Some Republicans in Pennsylvania actually tried this for the 2016 presidential election. It wouldn't have changed the result if they had succeeded, but it would have increased Clinton's electoral vote total and reduced Trump's. Note however that it was Democrats who opposed it. Because most of the time, Democrats do better under the winner-take-all system in Pennsylvania.
So to get your system passed, you would probably have to ally with people doing it for selfish reasons. And you'd need to provide them enough cover with your altruistic proposal to let them succeed.
Maine and Nebraska were never particularly influential in the presidential election. So they had less to lose and could concentrate on the gains to be made in representing the actual vote. Larger states have different incentives.
This is a fundamental weakness in democracy. By giving power to the majority, it gives the majority the power to hide or marginalize minority opinions. This was one reason that the United States originally operated under a limited government--to reduce that. Of course, the Great Depression made people feel that it was more important to have national action than principled limitation.
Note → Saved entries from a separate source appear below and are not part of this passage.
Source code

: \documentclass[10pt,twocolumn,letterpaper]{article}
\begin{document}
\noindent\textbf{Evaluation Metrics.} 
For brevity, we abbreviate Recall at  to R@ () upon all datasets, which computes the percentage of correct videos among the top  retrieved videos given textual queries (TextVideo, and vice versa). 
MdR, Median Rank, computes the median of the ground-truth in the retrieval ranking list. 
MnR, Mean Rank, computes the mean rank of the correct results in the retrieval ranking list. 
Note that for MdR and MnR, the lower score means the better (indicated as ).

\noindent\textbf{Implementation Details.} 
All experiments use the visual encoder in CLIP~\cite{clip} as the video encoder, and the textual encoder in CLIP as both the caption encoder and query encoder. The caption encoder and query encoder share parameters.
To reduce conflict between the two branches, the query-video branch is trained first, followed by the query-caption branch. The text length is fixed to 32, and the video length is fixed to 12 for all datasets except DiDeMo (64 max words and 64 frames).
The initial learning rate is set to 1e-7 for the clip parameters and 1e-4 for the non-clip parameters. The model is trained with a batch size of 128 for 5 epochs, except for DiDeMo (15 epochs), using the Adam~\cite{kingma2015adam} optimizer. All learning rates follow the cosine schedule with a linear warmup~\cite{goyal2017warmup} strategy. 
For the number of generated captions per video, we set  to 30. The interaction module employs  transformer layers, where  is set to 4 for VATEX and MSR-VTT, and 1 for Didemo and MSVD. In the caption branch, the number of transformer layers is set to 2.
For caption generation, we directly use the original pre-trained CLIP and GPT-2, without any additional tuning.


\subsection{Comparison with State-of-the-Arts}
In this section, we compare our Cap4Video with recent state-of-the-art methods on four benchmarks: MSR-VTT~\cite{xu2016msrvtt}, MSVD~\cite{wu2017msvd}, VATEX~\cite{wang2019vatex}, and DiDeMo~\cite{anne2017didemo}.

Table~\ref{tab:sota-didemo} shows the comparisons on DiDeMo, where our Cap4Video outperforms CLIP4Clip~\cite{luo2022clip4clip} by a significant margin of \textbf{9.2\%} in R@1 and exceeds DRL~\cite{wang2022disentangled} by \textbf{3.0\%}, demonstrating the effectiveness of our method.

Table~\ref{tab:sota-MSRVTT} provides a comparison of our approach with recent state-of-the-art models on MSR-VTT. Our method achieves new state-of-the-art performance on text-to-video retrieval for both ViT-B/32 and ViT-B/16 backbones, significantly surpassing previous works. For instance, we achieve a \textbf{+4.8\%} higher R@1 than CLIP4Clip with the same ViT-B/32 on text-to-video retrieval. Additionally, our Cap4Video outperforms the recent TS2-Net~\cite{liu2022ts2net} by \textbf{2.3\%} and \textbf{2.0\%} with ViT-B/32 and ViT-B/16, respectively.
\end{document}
What would it take to change that policy for future elections?
Each state can pick its own policy for how electors are allocated. In most states, this would be as simple as passing a law.
If you really want to look for a policy though, I'd suggest the National Popular Vote. If that were in effect, the election would have gone to the popular vote winner (currently projected as Hillary Clinton). That just requires 105 more electoral votes worth of states to join to take effect.
More importantly, the National Popular Vote proposal doesn't make any changes until it has enough support to make a decisive change. So adopting it doesn't cause elections to be lost because it switches votes in between. And it's even more representative than any division of the electoral college would be, as it counts each vote individually and every one affects the vote. In any district-based system, a large number of votes don't affect the final result.
If you want to encourage third-parties, encourage ranked voting, especially proportional voting at the House level. For president, a national law for nonpartisan primaries with ranked voting and electoral fusion would have the maximum effect. So people could be in the Green party and vote for Jill Stein, Bernie Sanders, Hillary Clinton, Gary Johnson, etc. in that order. After Stein and possibly Sanders were eliminated, Clinton would have had the Green nomination as well as the Democratic nomination. People could vote for their first choice first. Given politics though, this might be more realistically achieved through a constitutional convention.
Proportional voting in the electoral college is more representative but less influential. Going by the national popular vote is even more representative and the way that they have the system set up, everyone switches at once. So no loss of influence.